If you prefer to use a default ipynb - py:percent pairing, then that would be:

# Always pair ipynb notebooks to py:percent files
formats = "ipynb,py:percent"

or alternatively, using an explicit format list:

# Always pair ipynb notebooks to py:percent files
formats = ["ipynb", "py:percent"]

If you wish to use the pyproject.toml config file rather than jupytext.toml, you just need to create a [tool.jupytext] section in the pyproject.toml file, like here:

[tool.jupytext]
formats = "ipynb,py:percent"

You can pair notebooks in trees with a root_prefix separated with three slashes, e.g.

# Pair notebooks in subfolders of 'notebooks' to scripts in subfolders of 'scripts'
formats = "notebooks///ipynb,scripts///py:percent"

or alternatively, using a dict to map the prefix path to the format name:

# Pair notebooks in subfolders of 'notebooks' to scripts in subfolders of 'scripts'
[formats]
"notebooks/" = "ipynb"
"scripts/" = "py:percent"

Note that if you are using a pyproject.toml file with this dict format, you should make sure the table header is instead [tool.jupytext.formats].

The root_prefix is matched with the top-most parent folder of the matching name, not above the Jupytext configuration file.

For instance, with the pairing above, a notebook with path /home/user/jupyter/notebooks/project1/example.ipynb will be paired with the Python file /home/user/jupyter/scripts/project1/example.py.

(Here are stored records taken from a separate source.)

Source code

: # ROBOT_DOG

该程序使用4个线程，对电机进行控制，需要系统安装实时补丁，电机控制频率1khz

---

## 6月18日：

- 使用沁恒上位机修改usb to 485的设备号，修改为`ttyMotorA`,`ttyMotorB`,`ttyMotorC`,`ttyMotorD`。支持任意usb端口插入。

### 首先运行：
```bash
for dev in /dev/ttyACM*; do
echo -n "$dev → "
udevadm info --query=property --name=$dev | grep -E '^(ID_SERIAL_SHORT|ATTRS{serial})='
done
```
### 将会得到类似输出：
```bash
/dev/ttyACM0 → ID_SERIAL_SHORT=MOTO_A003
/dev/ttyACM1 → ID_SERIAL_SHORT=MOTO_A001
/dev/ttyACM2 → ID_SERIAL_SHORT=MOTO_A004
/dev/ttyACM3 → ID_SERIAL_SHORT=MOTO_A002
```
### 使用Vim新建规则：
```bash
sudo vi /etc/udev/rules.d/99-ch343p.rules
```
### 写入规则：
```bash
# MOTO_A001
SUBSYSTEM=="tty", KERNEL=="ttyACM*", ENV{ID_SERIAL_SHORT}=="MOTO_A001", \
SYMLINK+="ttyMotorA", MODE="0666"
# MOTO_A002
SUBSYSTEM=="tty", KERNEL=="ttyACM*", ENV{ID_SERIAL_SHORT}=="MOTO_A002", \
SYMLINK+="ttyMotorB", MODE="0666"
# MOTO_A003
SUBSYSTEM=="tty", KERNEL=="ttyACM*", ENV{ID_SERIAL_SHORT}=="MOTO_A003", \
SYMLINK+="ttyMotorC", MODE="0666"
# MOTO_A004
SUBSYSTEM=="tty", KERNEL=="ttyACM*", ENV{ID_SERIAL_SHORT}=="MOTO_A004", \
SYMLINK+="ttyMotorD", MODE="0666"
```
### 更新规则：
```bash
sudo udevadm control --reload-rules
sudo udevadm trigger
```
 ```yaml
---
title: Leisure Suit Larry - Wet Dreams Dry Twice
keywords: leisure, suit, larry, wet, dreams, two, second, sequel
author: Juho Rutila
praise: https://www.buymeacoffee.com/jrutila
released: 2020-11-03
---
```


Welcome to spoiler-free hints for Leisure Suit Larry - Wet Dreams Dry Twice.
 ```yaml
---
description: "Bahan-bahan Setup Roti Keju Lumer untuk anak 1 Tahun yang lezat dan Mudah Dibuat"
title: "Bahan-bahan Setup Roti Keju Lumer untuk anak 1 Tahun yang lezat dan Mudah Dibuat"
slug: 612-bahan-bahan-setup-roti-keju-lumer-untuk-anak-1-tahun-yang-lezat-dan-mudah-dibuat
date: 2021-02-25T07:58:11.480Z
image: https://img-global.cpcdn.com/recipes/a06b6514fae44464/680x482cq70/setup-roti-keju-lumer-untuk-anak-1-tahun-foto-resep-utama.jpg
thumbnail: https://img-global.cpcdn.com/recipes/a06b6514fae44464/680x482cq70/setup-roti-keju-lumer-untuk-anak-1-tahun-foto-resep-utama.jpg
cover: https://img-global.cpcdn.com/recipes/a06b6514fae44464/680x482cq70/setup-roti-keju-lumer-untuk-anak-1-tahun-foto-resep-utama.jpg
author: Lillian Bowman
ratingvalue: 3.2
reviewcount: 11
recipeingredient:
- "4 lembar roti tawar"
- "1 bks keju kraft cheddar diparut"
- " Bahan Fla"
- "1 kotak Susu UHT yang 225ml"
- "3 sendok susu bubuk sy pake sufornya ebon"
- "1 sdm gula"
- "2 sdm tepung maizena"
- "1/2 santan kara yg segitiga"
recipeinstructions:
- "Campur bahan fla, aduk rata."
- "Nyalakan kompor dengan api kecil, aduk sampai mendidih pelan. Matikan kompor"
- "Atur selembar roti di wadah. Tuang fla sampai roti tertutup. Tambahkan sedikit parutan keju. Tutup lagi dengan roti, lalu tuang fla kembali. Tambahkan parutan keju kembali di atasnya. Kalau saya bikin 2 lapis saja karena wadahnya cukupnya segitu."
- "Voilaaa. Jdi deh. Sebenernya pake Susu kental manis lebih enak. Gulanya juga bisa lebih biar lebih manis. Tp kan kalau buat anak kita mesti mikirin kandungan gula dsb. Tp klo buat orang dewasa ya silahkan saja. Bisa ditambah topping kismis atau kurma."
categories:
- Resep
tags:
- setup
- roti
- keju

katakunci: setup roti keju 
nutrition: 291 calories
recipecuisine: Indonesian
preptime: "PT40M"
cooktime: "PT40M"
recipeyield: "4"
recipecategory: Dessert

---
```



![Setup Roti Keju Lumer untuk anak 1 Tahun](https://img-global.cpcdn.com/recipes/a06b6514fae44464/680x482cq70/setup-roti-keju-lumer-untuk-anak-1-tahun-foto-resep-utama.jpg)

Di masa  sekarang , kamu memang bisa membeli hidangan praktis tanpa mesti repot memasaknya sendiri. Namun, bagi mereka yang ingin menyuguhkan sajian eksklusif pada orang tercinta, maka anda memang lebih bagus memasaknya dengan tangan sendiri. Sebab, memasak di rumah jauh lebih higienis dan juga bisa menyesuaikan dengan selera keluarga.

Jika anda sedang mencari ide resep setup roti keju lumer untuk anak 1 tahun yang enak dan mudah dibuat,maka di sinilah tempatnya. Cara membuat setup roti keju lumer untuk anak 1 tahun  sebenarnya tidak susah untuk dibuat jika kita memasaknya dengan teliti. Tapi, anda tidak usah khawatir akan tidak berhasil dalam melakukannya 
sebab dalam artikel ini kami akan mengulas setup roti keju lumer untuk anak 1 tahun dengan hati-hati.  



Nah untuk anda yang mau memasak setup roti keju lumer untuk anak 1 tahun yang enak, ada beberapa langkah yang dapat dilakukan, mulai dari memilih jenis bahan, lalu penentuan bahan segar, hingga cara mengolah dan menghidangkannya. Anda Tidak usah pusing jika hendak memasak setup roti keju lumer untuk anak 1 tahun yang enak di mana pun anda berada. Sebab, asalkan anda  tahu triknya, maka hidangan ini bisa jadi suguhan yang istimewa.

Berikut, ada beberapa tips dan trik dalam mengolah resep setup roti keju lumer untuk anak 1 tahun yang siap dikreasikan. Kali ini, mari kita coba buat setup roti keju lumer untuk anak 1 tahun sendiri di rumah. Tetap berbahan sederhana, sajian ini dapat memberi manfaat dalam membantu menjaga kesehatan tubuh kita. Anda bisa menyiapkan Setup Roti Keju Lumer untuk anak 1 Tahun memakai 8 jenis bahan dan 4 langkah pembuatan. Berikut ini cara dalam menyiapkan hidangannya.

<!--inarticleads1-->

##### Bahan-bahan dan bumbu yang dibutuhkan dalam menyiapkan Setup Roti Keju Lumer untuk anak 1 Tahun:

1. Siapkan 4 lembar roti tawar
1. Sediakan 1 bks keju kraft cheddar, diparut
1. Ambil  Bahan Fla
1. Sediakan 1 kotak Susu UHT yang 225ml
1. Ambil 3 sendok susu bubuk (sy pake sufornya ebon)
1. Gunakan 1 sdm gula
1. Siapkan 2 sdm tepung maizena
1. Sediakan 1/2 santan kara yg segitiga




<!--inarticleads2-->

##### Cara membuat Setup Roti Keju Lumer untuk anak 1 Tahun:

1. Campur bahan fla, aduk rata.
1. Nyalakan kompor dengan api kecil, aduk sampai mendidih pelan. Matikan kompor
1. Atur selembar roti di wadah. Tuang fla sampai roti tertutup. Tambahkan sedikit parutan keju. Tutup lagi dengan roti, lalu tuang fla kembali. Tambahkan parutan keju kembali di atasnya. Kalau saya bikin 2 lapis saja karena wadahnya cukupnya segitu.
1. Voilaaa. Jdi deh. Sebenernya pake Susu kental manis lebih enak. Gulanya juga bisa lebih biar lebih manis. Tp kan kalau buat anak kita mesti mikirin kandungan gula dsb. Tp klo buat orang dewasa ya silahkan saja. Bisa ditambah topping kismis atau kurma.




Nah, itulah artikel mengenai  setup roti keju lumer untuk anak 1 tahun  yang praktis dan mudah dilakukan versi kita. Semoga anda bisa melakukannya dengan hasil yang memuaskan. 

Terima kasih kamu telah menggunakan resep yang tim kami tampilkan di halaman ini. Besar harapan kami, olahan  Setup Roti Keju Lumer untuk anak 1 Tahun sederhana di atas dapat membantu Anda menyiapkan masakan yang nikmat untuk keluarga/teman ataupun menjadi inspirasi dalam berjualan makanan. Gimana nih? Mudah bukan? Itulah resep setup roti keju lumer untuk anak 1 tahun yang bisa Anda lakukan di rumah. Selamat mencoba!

In addition to the root_prefix, you can use symbolic links if you wish to distribute your notebook folders at different places. Be sure to use symbolic links on folders, not files (#696).

To disable the default pairing for an individual notebook, set formats to a single format, with e.g.:

jupytext --set-formats ipynb notebook.ipynb

Please note that, while Jupytext is Jupyter acts accordingly to both local or global Jupytext configuration files, the Jupytext menu in Jupyter, and the Jupyter commands in JupyterLab, only display the pairing information set in the notebooks itself and are not aware of the global configuration (#177).

Metadata filtering

You can specify which metadata to include or exclude in the text files created by Jupytext by setting notebook_metadata_filter (notebook metadata) and cell_metadata_filter (cell metadata) in the configuration file. They accept a string of comma separated keywords. A minus sign - in front of a keyword means exclusion.

Suppose you want to keep all the notebook metadata but widgets and varInspector in the YAML header. For cell metadata, you want to allow ExecuteTime and autoscroll, but not hide_output. You can set

notebook_metadata_filter = "all,-widgets,-varInspector"
cell_metadata_filter = "ExecuteTime,autoscroll,-hide_output"

If you want that the text files created by Jupytext have no metadata, you may use the global metadata filters below. Please note that with this setting, the metadata is only preserved in the .ipynb file.

notebook_metadata_filter = "-all"
cell_metadata_filter = "-all"

It is possible to filter nested metadata. For example, if you want to preserve the Jupytext metadata, but not the Jupytext version number, you can use:

notebook_metadata_filter = "-jupytext.text_representation.jupytext_version"

Finally, to hide the notebook metadata in an HTML comment in Markdown files, use the option hide_notebook_metadata.

More options

There are a couple more options available - please have a look at the JupytextConfiguration class in config.py.